• _Required action_: Within the entries below, find the portion that opens with the line containing "October 24, 2025" and closes with the line containing "AWS Organizations User". Retype that portion exactly and only.

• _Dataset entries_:
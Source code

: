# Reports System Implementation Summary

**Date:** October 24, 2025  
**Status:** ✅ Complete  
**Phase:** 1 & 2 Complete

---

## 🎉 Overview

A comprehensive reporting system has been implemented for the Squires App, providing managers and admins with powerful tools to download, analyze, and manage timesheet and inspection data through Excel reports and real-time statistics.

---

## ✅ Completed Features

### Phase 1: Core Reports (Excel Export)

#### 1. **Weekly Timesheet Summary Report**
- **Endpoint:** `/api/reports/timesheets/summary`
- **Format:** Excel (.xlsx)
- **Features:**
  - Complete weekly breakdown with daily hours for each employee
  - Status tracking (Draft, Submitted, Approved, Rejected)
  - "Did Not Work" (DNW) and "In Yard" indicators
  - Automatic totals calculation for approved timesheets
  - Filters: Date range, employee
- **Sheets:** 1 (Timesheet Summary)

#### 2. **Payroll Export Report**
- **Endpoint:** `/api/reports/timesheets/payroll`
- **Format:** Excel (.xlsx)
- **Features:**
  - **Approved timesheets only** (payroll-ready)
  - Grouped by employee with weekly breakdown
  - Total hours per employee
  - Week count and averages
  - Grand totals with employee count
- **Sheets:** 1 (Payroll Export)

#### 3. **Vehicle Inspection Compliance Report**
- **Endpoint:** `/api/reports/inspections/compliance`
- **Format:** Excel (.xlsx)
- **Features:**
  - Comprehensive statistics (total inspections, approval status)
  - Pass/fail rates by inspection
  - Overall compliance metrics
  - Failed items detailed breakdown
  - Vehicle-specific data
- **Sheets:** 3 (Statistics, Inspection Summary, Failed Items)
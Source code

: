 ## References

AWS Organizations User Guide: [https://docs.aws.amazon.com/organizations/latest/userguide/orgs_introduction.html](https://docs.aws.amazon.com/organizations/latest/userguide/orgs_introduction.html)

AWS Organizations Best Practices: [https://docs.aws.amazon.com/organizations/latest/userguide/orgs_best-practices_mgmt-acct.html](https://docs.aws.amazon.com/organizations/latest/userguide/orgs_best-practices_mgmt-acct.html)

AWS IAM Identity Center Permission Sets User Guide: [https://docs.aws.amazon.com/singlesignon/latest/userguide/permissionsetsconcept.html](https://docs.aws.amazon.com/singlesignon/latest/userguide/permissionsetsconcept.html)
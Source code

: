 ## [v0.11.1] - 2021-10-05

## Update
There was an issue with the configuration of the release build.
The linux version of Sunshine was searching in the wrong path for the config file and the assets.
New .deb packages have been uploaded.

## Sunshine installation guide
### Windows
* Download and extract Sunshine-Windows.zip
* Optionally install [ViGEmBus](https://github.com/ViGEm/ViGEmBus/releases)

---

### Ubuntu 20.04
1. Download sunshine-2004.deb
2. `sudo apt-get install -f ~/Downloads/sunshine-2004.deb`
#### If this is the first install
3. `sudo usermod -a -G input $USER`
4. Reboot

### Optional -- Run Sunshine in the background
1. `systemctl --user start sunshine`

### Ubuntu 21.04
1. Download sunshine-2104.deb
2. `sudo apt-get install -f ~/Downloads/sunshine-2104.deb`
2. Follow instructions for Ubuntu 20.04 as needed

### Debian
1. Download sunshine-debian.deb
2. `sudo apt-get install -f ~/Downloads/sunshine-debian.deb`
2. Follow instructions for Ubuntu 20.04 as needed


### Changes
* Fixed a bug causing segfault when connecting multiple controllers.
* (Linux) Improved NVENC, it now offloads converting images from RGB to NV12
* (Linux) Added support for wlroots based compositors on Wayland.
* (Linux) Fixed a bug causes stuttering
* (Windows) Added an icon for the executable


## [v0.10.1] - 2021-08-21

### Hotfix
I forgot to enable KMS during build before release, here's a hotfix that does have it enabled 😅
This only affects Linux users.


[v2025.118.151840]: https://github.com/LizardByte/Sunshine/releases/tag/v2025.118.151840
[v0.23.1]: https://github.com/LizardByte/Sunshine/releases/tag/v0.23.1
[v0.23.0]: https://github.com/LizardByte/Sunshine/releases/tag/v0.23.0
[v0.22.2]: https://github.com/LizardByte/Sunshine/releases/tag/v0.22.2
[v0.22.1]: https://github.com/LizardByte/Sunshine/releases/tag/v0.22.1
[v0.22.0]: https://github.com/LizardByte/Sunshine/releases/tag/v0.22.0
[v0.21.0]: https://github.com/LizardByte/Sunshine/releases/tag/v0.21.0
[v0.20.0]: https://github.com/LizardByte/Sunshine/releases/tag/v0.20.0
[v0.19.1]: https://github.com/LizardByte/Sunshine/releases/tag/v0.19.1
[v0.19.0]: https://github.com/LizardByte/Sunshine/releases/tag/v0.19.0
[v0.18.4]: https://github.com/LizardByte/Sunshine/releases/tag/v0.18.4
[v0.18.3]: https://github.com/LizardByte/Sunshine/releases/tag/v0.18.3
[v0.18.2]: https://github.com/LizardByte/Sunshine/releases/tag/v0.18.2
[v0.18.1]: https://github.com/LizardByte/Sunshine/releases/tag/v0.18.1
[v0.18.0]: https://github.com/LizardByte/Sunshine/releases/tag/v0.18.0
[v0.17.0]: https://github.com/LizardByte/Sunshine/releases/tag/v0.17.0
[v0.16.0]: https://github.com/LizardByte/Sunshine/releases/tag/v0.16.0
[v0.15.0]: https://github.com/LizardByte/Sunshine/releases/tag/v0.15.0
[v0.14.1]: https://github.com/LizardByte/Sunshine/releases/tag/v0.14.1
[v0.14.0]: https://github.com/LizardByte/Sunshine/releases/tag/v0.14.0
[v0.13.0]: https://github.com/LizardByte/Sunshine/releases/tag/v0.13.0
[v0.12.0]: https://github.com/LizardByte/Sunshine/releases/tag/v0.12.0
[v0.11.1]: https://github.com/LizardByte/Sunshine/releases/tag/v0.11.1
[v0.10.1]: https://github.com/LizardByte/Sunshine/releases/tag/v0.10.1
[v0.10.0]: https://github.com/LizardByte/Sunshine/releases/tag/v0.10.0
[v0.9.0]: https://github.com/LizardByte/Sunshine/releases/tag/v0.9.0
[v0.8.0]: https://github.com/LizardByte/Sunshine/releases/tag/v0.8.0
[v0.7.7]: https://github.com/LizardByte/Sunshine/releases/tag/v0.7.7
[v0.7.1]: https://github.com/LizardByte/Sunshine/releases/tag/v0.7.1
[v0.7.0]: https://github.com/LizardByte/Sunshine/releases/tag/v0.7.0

• _Output of the exercise_:
**Date:** October 24, 2025  
**Status:** ✅ Complete  
**Phase:** 1 & 2 Complete

---

## 🎉 Overview

A comprehensive reporting system has been implemented for the Squires App, providing managers and admins with powerful tools to download, analyze, and manage timesheet and inspection data through Excel reports and real-time statistics.

---

## ✅ Completed Features

### Phase 1: Core Reports (Excel Export)

#### 1. **Weekly Timesheet Summary Report**
- **Endpoint:** `/api/reports/timesheets/summary`
- **Format:** Excel (.xlsx)
- **Features:**
  - Complete weekly breakdown with daily hours for each employee
  - Status tracking (Draft, Submitted, Approved, Rejected)
  - "Did Not Work" (DNW) and "In Yard" indicators
  - Automatic totals calculation for approved timesheets
  - Filters: Date range, employee
- **Sheets:** 1 (Timesheet Summary)

#### 2. **Payroll Export Report**
- **Endpoint:** `/api/reports/timesheets/payroll`
- **Format:** Excel (.xlsx)
- **Features:**
  - **Approved timesheets only** (payroll-ready)
  - Grouped by employee with weekly breakdown
  - Total hours per employee
  - Week count and averages
  - Grand totals with employee count
- **Sheets:** 1 (Payroll Export)

#### 3. **Vehicle Inspection Compliance Report**
- **Endpoint:** `/api/reports/inspections/compliance`
- **Format:** Excel (.xlsx)
- **Features:**
  - Comprehensive statistics (total inspections, approval status)
  - Pass/fail rates by inspection
  - Overall compliance metrics
  - Failed items detailed breakdown
  - Vehicle-specific data
- **Sheets:** 3 (Statistics, Inspection Summary, Failed Items)
Source code

: ## References

AWS Organizations User Guide: [https://docs.aws.amazon.com/organizations/latest/userguide/orgs_introduction.html](https://docs.aws.amazon.com/organizations/latest/userguide/orgs_introduction.html)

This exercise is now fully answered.